INSTRUCTIONS FOR THE TASK: The full set of entries should be repeated without a single change.

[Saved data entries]
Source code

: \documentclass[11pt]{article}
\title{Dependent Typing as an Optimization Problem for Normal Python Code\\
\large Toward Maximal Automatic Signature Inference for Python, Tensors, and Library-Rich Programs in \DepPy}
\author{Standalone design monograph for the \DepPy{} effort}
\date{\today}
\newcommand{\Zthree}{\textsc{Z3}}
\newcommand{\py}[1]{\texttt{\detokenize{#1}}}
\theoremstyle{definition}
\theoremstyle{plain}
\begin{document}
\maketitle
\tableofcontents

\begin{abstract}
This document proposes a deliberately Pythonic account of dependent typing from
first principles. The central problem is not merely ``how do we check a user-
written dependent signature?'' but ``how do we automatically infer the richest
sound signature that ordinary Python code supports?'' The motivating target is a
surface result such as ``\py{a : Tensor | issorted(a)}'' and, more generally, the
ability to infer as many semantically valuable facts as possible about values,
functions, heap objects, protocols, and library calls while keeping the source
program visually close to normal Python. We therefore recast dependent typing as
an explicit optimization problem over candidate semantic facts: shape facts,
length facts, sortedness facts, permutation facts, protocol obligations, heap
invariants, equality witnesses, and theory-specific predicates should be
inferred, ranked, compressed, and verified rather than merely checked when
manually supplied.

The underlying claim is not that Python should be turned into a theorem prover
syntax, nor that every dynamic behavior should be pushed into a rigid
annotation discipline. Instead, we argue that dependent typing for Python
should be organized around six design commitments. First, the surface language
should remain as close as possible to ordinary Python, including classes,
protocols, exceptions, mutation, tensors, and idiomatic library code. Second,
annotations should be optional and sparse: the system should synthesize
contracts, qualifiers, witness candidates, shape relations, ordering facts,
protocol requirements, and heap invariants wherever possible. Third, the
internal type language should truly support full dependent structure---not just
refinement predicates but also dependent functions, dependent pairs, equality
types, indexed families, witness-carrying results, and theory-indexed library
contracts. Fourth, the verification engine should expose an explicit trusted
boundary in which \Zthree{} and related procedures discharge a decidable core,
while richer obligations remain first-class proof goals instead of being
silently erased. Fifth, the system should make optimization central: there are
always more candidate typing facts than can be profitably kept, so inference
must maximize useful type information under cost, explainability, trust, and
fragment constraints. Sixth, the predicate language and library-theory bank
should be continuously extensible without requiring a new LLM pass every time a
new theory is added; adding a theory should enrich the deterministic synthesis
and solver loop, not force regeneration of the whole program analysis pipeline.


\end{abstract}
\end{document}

SOLUTION FOR THIS EXERCISE:
Source code

: \documentclass[11pt]{article}
\title{Dependent Typing as an Optimization Problem for Normal Python Code\\
\large Toward Maximal Automatic Signature Inference for Python, Tensors, and Library-Rich Programs in \DepPy}
\author{Standalone design monograph for the \DepPy{} effort}
\date{\today}
\newcommand{\Zthree}{\textsc{Z3}}
\newcommand{\py}[1]{\texttt{\detokenize{#1}}}
\theoremstyle{definition}
\theoremstyle{plain}
\begin{document}
\maketitle
\tableofcontents

\begin{abstract}
This document proposes a deliberately Pythonic account of dependent typing from
first principles. The central problem is not merely ``how do we check a user-
written dependent signature?'' but ``how do we automatically infer the richest
sound signature that ordinary Python code supports?'' The motivating target is a
surface result such as ``\py{a : Tensor | issorted(a)}'' and, more generally, the
ability to infer as many semantically valuable facts as possible about values,
functions, heap objects, protocols, and library calls while keeping the source
program visually close to normal Python. We therefore recast dependent typing as
an explicit optimization problem over candidate semantic facts: shape facts,
length facts, sortedness facts, permutation facts, protocol obligations, heap
invariants, equality witnesses, and theory-specific predicates should be
inferred, ranked, compressed, and verified rather than merely checked when
manually supplied.

The underlying claim is not that Python should be turned into a theorem prover
syntax, nor that every dynamic behavior should be pushed into a rigid
annotation discipline. Instead, we argue that dependent typing for Python
should be organized around six design commitments. First, the surface language
should remain as close as possible to ordinary Python, including classes,
protocols, exceptions, mutation, tensors, and idiomatic library code. Second,
annotations should be optional and sparse: the system should synthesize
contracts, qualifiers, witness candidates, shape relations, ordering facts,
protocol requirements, and heap invariants wherever possible. Third, the
internal type language should truly support full dependent structure---not just
refinement predicates but also dependent functions, dependent pairs, equality
types, indexed families, witness-carrying results, and theory-indexed library
contracts. Fourth, the verification engine should expose an explicit trusted
boundary in which \Zthree{} and related procedures discharge a decidable core,
while richer obligations remain first-class proof goals instead of being
silently erased. Fifth, the system should make optimization central: there are
always more candidate typing facts than can be profitably kept, so inference
must maximize useful type information under cost, explainability, trust, and
fragment constraints. Sixth, the predicate language and library-theory bank
should be continuously extensible without requiring a new LLM pass every time a
new theory is added; adding a theory should enrich the deterministic synthesis
and solver loop, not force regeneration of the whole program analysis pipeline.


\end{abstract}
\end{document}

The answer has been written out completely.